Case Sensitive collation sort order
November 23rd, 2012A recent inquiry from one of our front line CSS engineers had me look into how case sensitive collations decide the sort order. Consider a simple question like How should the values 'a 1', 'a 2', 'A 1' and 'A 2' sort?
create table [test] (
[col] varchar(10)
collate Latin1_General_CS_AS);
go
insert into [test] ([col]) values
('a 1'),
('a 2'),
('A 1'),
('A 2');
go
select [col]
from [test]
order by [col];
Here are two possible outputs:
Which one is correct? A programmer will chose the first order: 'a 1', 'a 2', 'A 1', 'A 2'. Because if one would implement a string comparison routine it would compare character by character until a difference is encountered, and 'a' sorts ahead of 'A'. But this answer is wrong.

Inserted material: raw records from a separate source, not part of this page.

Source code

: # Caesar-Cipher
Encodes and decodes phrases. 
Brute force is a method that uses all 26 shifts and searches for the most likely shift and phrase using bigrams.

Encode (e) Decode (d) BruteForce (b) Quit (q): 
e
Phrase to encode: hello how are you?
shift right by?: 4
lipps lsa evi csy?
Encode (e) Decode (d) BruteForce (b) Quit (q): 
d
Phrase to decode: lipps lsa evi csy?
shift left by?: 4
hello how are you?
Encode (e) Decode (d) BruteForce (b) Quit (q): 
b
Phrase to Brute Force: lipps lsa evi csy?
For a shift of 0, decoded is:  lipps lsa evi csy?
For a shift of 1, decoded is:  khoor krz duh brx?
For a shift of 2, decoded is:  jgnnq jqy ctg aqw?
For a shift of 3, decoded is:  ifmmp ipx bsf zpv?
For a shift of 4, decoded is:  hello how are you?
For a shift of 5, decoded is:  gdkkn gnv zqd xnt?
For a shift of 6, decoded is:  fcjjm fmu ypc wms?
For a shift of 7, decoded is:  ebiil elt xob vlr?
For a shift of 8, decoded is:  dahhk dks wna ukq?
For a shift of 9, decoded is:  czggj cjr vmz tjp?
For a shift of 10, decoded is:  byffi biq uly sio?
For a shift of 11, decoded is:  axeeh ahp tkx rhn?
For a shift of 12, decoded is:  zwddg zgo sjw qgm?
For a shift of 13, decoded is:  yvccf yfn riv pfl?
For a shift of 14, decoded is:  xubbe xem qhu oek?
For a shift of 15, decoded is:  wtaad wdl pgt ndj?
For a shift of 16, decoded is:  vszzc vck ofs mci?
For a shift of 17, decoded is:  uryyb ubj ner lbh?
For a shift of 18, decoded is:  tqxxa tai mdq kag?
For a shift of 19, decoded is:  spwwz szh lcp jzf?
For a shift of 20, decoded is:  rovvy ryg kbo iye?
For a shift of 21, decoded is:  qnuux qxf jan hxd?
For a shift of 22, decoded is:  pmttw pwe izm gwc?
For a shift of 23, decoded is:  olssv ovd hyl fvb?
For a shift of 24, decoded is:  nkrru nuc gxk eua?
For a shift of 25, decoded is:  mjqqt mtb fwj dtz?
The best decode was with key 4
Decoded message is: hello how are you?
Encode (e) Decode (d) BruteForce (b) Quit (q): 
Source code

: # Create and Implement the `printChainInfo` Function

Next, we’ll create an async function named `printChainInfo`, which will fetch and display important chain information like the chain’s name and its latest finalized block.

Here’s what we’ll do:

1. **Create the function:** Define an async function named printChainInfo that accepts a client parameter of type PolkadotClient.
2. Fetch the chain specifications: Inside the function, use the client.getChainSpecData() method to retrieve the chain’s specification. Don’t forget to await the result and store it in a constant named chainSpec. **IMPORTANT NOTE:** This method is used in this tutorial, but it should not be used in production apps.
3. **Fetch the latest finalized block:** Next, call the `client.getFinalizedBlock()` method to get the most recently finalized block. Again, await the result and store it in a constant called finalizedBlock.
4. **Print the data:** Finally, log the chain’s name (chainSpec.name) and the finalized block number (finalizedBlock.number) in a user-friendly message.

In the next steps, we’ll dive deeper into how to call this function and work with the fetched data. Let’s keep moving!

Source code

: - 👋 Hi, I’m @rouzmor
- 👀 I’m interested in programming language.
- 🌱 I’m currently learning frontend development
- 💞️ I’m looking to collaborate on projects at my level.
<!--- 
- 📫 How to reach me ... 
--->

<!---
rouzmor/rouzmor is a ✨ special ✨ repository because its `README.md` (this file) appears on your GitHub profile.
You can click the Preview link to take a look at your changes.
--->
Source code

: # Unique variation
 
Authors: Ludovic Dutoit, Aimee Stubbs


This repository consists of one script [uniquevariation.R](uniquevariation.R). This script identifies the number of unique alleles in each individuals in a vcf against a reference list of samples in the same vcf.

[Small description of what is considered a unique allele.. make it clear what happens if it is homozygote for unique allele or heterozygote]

The correct sort order is 'a 1', 'A 1', 'a 2', 'A 2'! And if you ran the query in SQL Server you certainly got the second output. But look again at the sort order and focus on just the first character:
By default, the algorithm makes use of three fully-customizable levels. For the Latin script, these levels correspond roughly to: alphabetic ordering, diacritic ordering, case ordering
So, in a case sensitive collation, is 'a' ahead or after 'A' in the sort order? The images shows them actually interleaved, is 'a', 'A', 'a', 'A'. What’s going on? The answer is that collation sort order is a little more nuanced that just comparing characters until a difference is encountered. This is described in the Unicode Technical Standard #10: UNICODE COLLATION ALGORITHM. And yes, the same algorithm is applied for non-Unicode types (VARCHAR) too. The algorithm actually gives different weight to character differences and case differences, a difference in alphabetic order is more important than one in case order. To compare the sort order of two strings the algorithm is more like the following:
- Compare every character in case insensitive, accent insensitive manner. If a difference is found, this decides the sort order. If no difference is found, continue.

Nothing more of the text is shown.